Vision for the Cluster
An increasing amount of computing and information services are moving to the cloud, where they execute on virtualized hardware in private or public data centers. Hence, the cloud can be viewed as an underlying computing infrastructure for all systems of systems. The architectural complexity of the cloud is rapidly increasing. Modern data centers consist of tens of thousands of components, e.g., compute servers, storage servers, cache servers, routers, PDUs, UPSs, and air-conditioning units, with configuration and tuning parameters numbering in the hundreds of thousands. Currently, there is also an ongoing development of more modular computing nodes, often called disaggregated or rack-scale systems, where aggregated resources (like compute, memory, network, etc) of a large set of servers are treated as large pools of compute, memory, network, etc.
The same increasing trend holds for the operational complexity. The individual components are themselves increasingly difficult to maintain and operate. The strong connection between the components furthermore makes it necessary to tune the entire system, which is complicated by the fact that in many cases the behaviors, execution contexts, and interactions are not known a priori. The term autonomous computing or autonomic computing was coined by IBM in the beginning of the 2000s for self-managing computing systems with the focus on private enterprise IT systems. However, this approach is even more relevant for the cloud. The motivation is the current levels of scale, complexity, and dynamicity which make efficient human management infeasible. In autonomous cloud control, AI, and machine learning/analytics techniques will be used to dynamically determine how applications should be best mapped onto the server network, how capacity should be automatically scaled when the load or the available resources vary, and how load should be balanced.

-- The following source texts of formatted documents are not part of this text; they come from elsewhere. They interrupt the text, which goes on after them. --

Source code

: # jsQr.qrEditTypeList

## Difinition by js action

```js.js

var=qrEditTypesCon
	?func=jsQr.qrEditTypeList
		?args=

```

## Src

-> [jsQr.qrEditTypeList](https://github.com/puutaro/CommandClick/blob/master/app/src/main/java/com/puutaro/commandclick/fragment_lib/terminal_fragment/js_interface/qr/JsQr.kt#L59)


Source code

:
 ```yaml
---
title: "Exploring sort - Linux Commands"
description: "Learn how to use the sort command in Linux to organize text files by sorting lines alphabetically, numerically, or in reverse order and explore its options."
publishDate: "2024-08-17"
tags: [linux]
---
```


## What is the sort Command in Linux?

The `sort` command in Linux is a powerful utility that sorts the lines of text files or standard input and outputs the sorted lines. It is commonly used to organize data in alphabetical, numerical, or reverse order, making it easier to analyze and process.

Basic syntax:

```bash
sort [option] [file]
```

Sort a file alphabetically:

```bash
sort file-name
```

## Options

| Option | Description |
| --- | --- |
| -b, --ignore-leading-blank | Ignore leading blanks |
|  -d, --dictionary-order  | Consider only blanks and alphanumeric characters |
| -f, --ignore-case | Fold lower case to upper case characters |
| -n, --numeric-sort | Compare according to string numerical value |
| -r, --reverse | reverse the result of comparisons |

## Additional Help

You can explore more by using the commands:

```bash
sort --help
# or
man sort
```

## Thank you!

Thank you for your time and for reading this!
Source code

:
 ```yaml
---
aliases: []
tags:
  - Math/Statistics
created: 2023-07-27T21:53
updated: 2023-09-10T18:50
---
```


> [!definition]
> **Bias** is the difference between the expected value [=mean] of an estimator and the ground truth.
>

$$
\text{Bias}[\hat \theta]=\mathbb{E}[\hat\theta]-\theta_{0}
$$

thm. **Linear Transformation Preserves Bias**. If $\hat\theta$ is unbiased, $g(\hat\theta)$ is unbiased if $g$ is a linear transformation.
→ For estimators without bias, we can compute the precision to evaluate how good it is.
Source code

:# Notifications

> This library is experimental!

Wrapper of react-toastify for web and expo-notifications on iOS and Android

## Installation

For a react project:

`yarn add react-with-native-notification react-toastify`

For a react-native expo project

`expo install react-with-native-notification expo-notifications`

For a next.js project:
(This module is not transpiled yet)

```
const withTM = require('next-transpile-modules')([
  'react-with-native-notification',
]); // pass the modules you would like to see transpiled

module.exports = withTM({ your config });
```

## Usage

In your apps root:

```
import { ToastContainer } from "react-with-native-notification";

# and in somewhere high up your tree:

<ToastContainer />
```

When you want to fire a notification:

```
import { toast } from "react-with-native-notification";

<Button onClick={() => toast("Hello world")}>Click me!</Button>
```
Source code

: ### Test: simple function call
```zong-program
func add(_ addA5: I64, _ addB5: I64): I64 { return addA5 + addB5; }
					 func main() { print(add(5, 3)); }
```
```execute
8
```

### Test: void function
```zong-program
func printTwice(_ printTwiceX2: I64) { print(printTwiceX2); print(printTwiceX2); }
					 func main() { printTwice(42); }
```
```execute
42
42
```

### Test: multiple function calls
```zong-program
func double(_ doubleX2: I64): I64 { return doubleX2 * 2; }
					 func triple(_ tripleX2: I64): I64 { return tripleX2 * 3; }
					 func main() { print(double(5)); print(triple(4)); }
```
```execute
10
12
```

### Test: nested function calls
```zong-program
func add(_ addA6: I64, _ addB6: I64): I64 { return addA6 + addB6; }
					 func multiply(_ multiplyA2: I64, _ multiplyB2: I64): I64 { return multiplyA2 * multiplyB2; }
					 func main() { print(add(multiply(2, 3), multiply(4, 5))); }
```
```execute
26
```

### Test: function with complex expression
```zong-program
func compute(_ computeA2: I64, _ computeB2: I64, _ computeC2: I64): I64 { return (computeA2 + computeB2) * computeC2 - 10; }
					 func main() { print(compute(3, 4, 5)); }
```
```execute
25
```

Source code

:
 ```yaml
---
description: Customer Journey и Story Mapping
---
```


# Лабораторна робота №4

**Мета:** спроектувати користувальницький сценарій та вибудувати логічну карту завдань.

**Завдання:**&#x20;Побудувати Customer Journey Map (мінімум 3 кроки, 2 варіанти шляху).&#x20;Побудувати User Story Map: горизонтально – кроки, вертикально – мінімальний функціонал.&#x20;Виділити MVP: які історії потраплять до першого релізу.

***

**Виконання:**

Currently there is also a growing interest in applying cloud techniques, such as virtualization and collocation, in the access telecommunication network itself. The unification of the telecom access network and the traditional cloud data centers, sometimes referred to as the distributed cloud or edge cloud, provide a single distributed computing platform. Here the boundary between the network and the data centers disappears, allowing application software to be dynamically deployed in all types of nodes, e.g., in edge nodes, e.g., base stations, near end-users, in remote large-scale datacenters, or anywhere in between. In these systems the need for autonomous operation and resource management becomes even more urgent as heterogeneity increases, when some of the nodes may be mobile with varying availability, and when new 5G-based mission-critical applications with harder requirements on latency, uptime, and availability are migrated to the cloud.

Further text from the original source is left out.